Material for this exercise:
--- START ---
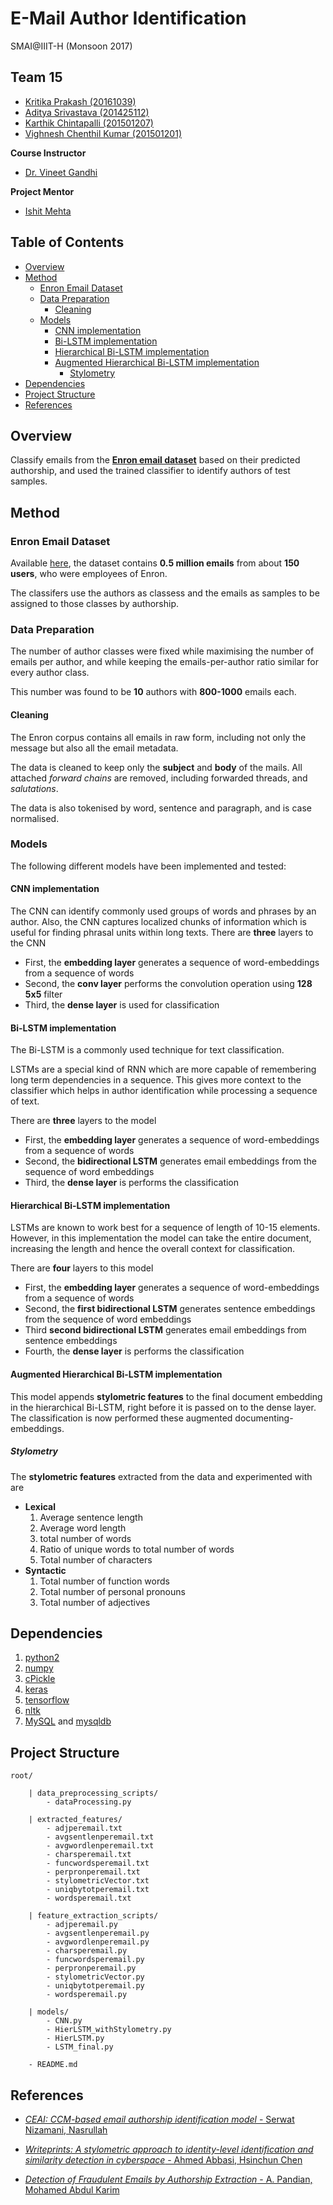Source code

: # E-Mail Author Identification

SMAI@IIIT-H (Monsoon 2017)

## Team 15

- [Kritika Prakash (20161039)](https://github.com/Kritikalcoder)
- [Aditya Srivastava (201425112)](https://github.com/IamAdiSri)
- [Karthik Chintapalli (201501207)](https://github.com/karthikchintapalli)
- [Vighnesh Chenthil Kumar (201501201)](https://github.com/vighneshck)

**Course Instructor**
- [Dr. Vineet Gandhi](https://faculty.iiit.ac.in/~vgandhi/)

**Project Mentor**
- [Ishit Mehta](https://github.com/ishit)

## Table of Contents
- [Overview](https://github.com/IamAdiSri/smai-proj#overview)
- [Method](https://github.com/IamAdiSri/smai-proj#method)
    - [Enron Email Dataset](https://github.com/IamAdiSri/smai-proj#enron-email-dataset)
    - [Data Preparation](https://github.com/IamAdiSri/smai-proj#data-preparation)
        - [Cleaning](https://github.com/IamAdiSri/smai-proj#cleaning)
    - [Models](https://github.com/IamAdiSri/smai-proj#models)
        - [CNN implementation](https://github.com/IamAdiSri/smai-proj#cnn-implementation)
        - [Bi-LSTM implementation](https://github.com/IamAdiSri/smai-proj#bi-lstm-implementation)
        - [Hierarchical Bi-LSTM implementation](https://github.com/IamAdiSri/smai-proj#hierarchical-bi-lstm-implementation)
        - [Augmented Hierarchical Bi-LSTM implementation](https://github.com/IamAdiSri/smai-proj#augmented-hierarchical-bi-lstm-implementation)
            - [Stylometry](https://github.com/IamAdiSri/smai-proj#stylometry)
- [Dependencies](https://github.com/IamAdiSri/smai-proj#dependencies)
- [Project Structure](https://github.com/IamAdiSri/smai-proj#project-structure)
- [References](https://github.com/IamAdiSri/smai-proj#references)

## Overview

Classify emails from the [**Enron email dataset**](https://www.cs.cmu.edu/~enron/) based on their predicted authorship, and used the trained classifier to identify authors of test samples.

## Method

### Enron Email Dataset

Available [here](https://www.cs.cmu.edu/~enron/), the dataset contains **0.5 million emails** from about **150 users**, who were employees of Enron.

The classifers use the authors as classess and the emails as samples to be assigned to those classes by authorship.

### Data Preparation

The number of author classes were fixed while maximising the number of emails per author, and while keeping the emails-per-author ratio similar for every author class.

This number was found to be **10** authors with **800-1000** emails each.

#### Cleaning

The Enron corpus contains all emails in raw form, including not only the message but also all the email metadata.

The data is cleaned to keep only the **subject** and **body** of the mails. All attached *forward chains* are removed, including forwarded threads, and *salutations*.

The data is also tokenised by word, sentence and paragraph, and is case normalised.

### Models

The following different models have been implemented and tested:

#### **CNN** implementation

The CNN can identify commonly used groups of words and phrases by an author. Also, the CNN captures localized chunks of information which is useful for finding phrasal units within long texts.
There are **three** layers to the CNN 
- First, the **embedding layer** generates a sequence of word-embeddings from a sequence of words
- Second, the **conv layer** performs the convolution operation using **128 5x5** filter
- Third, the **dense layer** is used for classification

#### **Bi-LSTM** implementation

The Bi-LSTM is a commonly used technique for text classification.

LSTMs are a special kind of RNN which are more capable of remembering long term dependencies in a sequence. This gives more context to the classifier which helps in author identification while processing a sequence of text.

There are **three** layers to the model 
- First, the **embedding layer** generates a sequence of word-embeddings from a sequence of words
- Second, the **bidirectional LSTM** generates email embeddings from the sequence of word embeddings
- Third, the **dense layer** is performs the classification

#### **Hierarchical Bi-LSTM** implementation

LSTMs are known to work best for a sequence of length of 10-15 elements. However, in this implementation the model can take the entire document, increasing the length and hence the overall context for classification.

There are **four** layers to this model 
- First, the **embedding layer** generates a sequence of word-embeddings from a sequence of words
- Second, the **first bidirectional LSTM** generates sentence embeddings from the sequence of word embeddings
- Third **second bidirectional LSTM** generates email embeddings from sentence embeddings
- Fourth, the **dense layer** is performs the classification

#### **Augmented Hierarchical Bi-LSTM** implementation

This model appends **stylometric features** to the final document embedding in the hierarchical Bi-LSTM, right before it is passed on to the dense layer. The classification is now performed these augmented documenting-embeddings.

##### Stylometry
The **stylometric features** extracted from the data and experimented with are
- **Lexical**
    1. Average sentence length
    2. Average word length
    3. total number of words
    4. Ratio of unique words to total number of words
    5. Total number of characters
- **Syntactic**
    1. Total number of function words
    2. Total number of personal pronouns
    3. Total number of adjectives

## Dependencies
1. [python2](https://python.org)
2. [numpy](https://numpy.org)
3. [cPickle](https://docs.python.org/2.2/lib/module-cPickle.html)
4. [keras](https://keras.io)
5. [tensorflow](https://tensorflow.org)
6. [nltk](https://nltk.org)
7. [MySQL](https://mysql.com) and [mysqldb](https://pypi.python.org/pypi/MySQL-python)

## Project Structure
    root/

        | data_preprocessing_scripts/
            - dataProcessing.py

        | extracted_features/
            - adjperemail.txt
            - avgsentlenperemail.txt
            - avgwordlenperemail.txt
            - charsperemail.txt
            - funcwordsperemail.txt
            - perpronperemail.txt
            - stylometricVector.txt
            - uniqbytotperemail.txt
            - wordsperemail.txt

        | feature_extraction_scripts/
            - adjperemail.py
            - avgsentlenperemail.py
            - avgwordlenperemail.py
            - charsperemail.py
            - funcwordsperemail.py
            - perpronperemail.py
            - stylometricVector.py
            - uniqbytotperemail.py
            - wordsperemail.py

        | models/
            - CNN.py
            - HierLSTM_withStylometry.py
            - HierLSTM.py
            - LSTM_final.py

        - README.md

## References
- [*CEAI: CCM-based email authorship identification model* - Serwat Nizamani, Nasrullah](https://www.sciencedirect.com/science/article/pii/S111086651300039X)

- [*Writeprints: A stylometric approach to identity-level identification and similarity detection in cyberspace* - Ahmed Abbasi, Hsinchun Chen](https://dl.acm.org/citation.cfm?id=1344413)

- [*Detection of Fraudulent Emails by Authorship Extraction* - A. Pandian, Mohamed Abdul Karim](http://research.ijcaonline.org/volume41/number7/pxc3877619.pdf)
--- END ---
--- START ---
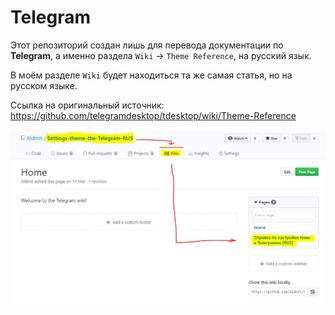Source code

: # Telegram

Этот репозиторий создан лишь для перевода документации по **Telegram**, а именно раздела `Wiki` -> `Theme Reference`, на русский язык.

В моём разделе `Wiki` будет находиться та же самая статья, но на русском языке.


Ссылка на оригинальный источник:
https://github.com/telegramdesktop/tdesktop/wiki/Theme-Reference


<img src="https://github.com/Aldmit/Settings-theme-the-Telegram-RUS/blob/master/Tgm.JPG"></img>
--- END ---
Work task:
Above are the records; repeat exactly the lines from the one holding "- funcwordsperemail.py" down to the one holding "- [*Writeprints: A", end lines included.

Exercise response:
            - funcwordsperemail.py
            - perpronperemail.py
            - stylometricVector.py
            - uniqbytotperemail.py
            - wordsperemail.py

        | models/
            - CNN.py
            - HierLSTM_withStylometry.py
            - HierLSTM.py
            - LSTM_final.py

        - README.md

## References
- [*CEAI: CCM-based email authorship identification model* - Serwat Nizamani, Nasrullah](https://www.sciencedirect.com/science/article/pii/S111086651300039X)

- [*Writeprints: A stylometric approach to identity-level identification and similarity detection in cyberspace* - Ahmed Abbasi, Hsinchun Chen](https://dl.acm.org/citation.cfm?id=1344413)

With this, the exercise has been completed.